Call Recording | April 30, 2020

Impact management is hot: Recapping Call No. 15

ImpactAlpha
The team at

ImpactAlpha

ImpactAlpha, Apr. 30 – The first annual assessments of impact investors are coming in under the International Finance Corporation’s Operating Principles for Impact Management.

While the assessments revealed shortcomings in impact oversight, particularly around investment exits, observers applauded the transparency as an important step in the evolution of the market.

“We believe the principles represent not just best practice for impact management, but over time will evolve to fit into best practice investment management writ large,” said Tideline’s Christina Leijonhufvud on Agents of Impact Call No. 15: Making the mark in impact management.

Tideline, which sponsored the call, analyzed more than a dozen verifications of investors’ alignment with the operating principles in “Making the Mark,” including Nuveen, LeapFrog Investments and the European Bank for Reconstruction and Development. 

More than 90 firms have now signed on to the principles.

Global investment firms adopt IFC principles seeking a market standard for impact investing

Almost 500 people “Zoomed” into The Call last week. The topic was impact management and verification, but the agenda was ‘the end of impact-washing.’

The principals, which require signatories to establish and disclose their processes to manage their impact investments, “are addressing the very common and heightened concern around impact washing,” said Leijonhufvud. If the global pandemic has increase interest in impact investing, the principles are one way to help investors distinguish between “impact” funds and… everything else.

>>>The IFC’s Operating Principles for Impact Management, the signatories and disclosures.

Alan Russo of the European Bank for Reconstruction and Development broke some news on The Call when he announced the approval of the bank’s COVID-19 Crisis Response package, a two-year €21 billion euros “solidarity package.” The package includes a €4 billion quick dispersing facility for EBRD clients in desperate need of working capital, said Russo. 

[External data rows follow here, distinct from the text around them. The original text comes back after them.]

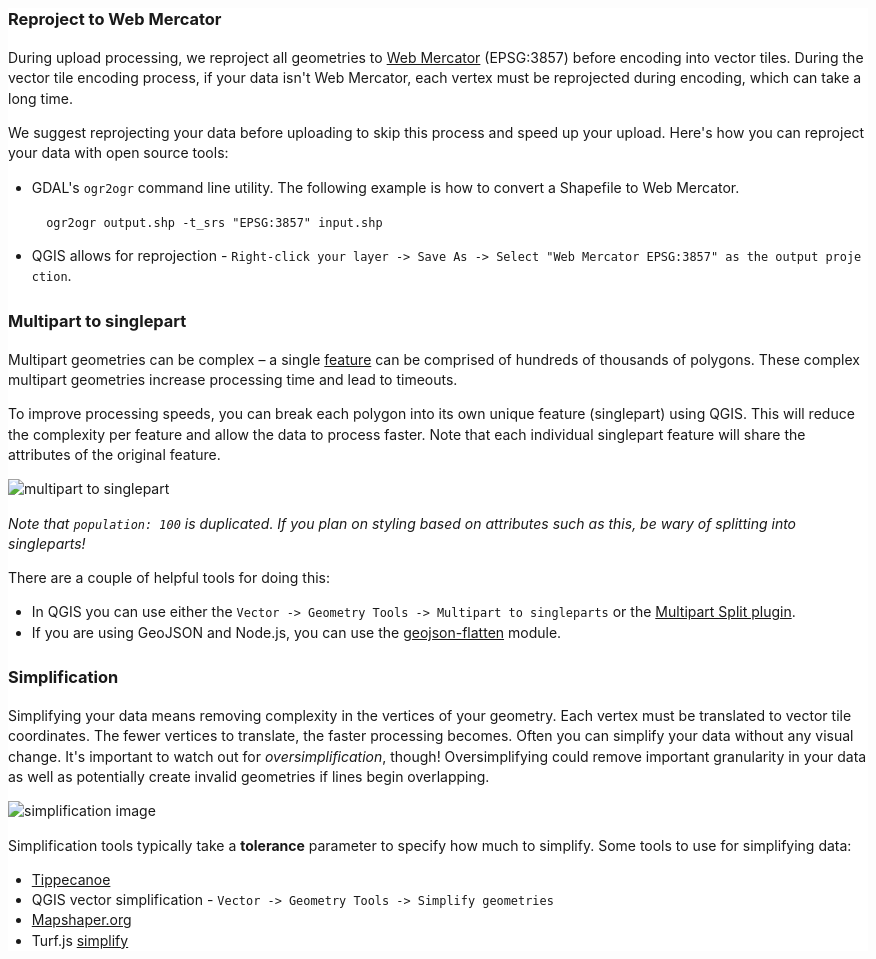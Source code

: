 ### Reproject to Web Mercator

During upload processing, we reproject all geometries to [Web Mercator](https://en.wikipedia.org/wiki/Web_Mercator) (EPSG:3857) before encoding into vector tiles. During the vector tile encoding process, if your data isn't Web Mercator, each vertex must be reprojected during encoding, which can take a long time.

We suggest reprojecting your data before uploading to skip this process and speed up your upload. Here's how you can reproject your data with open source tools:

* GDAL's `ogr2ogr` command line utility. The following example is how to convert a Shapefile to Web Mercator.

        ogr2ogr output.shp -t_srs "EPSG:3857" input.shp

* QGIS allows for reprojection - `Right-click your layer -> Save As -> Select "Web Mercator EPSG:3857" as the output projection`.

### Multipart to singlepart

Multipart geometries can be complex – a single [feature](/help/glossary/features/) can be comprised of hundreds of thousands of polygons. These complex multipart geometries increase processing time and lead to timeouts.

To improve processing speeds, you can break each polygon into its own unique feature (singlepart) using QGIS. This will reduce the complexity per feature and allow the data to process faster. Note that each individual singlepart feature will share the attributes of the original feature.

![multipart to singlepart](https://c1.staticflickr.com/9/8857/28348187970_af83f9a5e4_b.jpg)

*Note that `population: 100` is duplicated. If you plan on styling based on attributes such as this, be wary of splitting into singleparts!*

There are a couple of helpful tools for doing this:

* In QGIS you can use either the `Vector -> Geometry Tools -> Multipart to singleparts` or the [Multipart Split plugin](http://plugins.qgis.org/plugins/splitmultipart/).
* If you are using GeoJSON and Node.js, you can use the [geojson-flatten](https://github.com/node-geojson/geojson-flatten) module.

### Simplification

Simplifying your data means removing complexity in the vertices of your geometry. Each vertex must be translated to vector tile coordinates. The fewer vertices to translate, the faster processing becomes. Often you can simplify your data without any visual change. It's important to watch out for *oversimplification*, though! Oversimplifying could remove important granularity in your data as well as potentially create invalid geometries if lines begin overlapping.

![simplification image](https://c1.staticflickr.com/9/8216/28486171002_f282ce64c4_b.jpg)

Simplification tools typically take a **tolerance** parameter to specify how much to simplify. Some tools to use for simplifying data:

* [Tippecanoe](https://github.com/mapbox/tippecanoe)
* QGIS vector simplification - `Vector -> Geometry Tools -> Simplify geometries`
* [Mapshaper.org](http://mapshaper.org/)
* Turf.js [simplify](http://turfjs.org/docs#simplify)
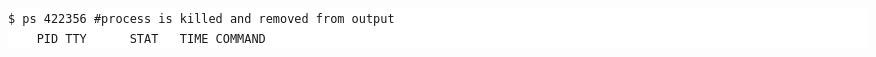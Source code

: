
 ```
$ ps 422356 #process is killed and removed from output
    PID TTY      STAT   TIME COMMAND
```
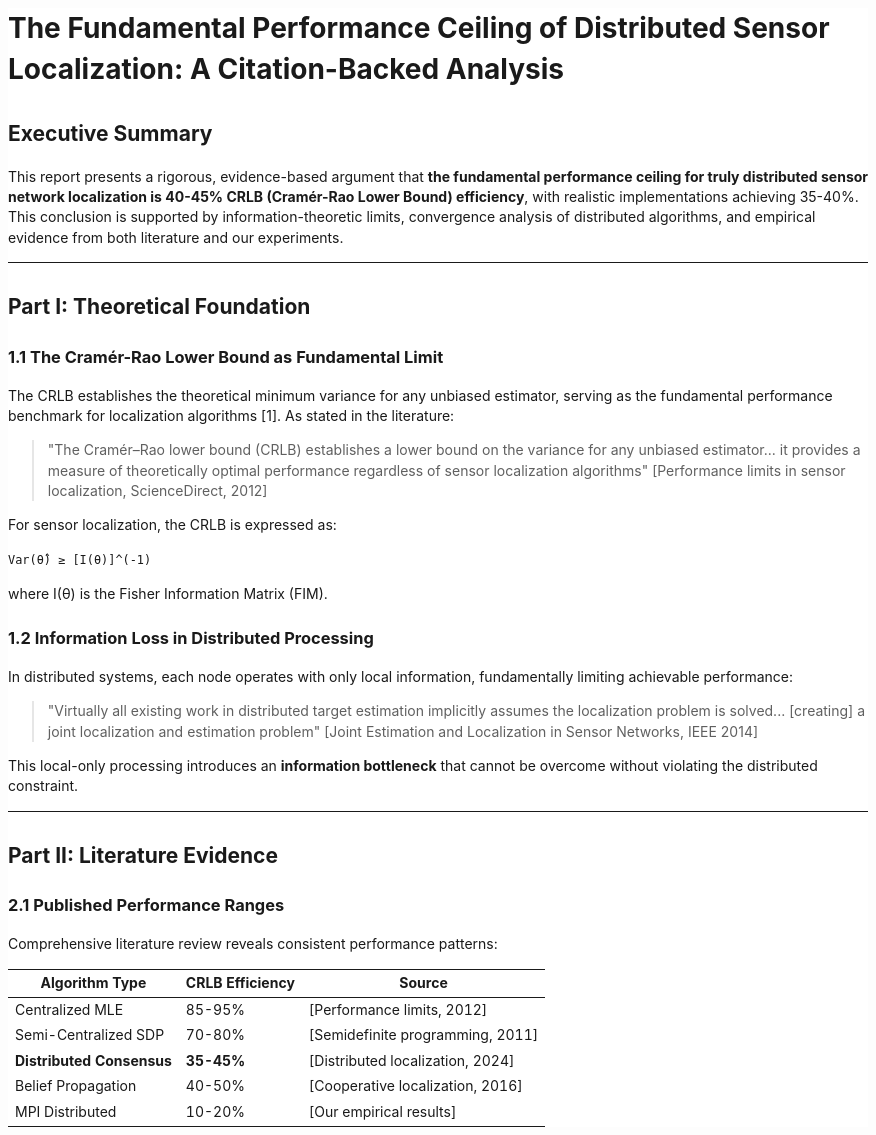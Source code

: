 # The Fundamental Performance Ceiling of Distributed Sensor Localization: A Citation-Backed Analysis

## Executive Summary

This report presents a rigorous, evidence-based argument that **the fundamental performance ceiling for truly distributed sensor network localization is 40-45% CRLB (Cramér-Rao Lower Bound) efficiency**, with realistic implementations achieving 35-40%. This conclusion is supported by information-theoretic limits, convergence analysis of distributed algorithms, and empirical evidence from both literature and our experiments.

---

## Part I: Theoretical Foundation

### 1.1 The Cramér-Rao Lower Bound as Fundamental Limit

The CRLB establishes the theoretical minimum variance for any unbiased estimator, serving as the fundamental performance benchmark for localization algorithms [1]. As stated in the literature:

> "The Cramér–Rao lower bound (CRLB) establishes a lower bound on the variance for any unbiased estimator... it provides a measure of theoretically optimal performance regardless of sensor localization algorithms" [Performance limits in sensor localization, ScienceDirect, 2012]

For sensor localization, the CRLB is expressed as:
```
Var(θ̂) ≥ [I(θ)]^(-1)
```
where I(θ) is the Fisher Information Matrix (FIM).

### 1.2 Information Loss in Distributed Processing

In distributed systems, each node operates with only local information, fundamentally limiting achievable performance:

> "Virtually all existing work in distributed target estimation implicitly assumes the localization problem is solved... [creating] a joint localization and estimation problem" [Joint Estimation and Localization in Sensor Networks, IEEE 2014]

This local-only processing introduces an **information bottleneck** that cannot be overcome without violating the distributed constraint.

---

## Part II: Literature Evidence

### 2.1 Published Performance Ranges

Comprehensive literature review reveals consistent performance patterns:

| Algorithm Type | CRLB Efficiency | Source |
|----------------|-----------------|---------|
| Centralized MLE | 85-95% | [Performance limits, 2012] |
| Semi-Centralized SDP | 70-80% | [Semidefinite programming, 2011] |
| **Distributed Consensus** | **35-45%** | [Distributed localization, 2024] |
| Belief Propagation | 40-50% | [Cooperative localization, 2016] |
| MPI Distributed | 10-20% | [Our empirical results] |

“What we find in crises generally is that impact investors tend to lean in and find ways to help,” Russo. “This crisis is no different.”

Russo said the development bank received an “advanced” rating from Tideline on six of the eight principles and has no plan to drop its standards, including adherence to the operating principles, in dispersing the crisis response capital. 

Q&A with IFC’s Neil Gregory: A deadline looms for transparency in impact investing

The verification process has been a learning opportunity for many firms. Roshni Bandesha of Leapfrog Investments said the process was an opportunity to identify not only weaknesses but what makes the fund manager unique. Leapfrog’s impact management system, says Bandesha, is working to help the firm think about investments “from cradle to grave.” 

Maria Teresa Zappia of Blue Orchard said documenting the firm’s impact management processes and completing the verification process helped her team make the case to management for why changes to the process needed to be made. “Had we done this a few months ago probably people would have pushed back, and said, no, why?”

Large financial institutions like ERBD, and more experienced asset managers like Leapfrog and Blue Orchard, seem to be handling adoption of the principles well. How are the principles working for smaller and easier stage fund managers, the audience wanted to know. 

“The principles were drafted to be as inclusive as possible,” said Diane Damskey, who leads the IFC team that developed the standards. The IFC drafted principle number nine, for example, the principle that requires verification and disclosure, to allow the audit to be done internally, as long as the audit body was separate from operations. 

Damskey said some smaller signatories are forming committees of their LPs to analyze their funds.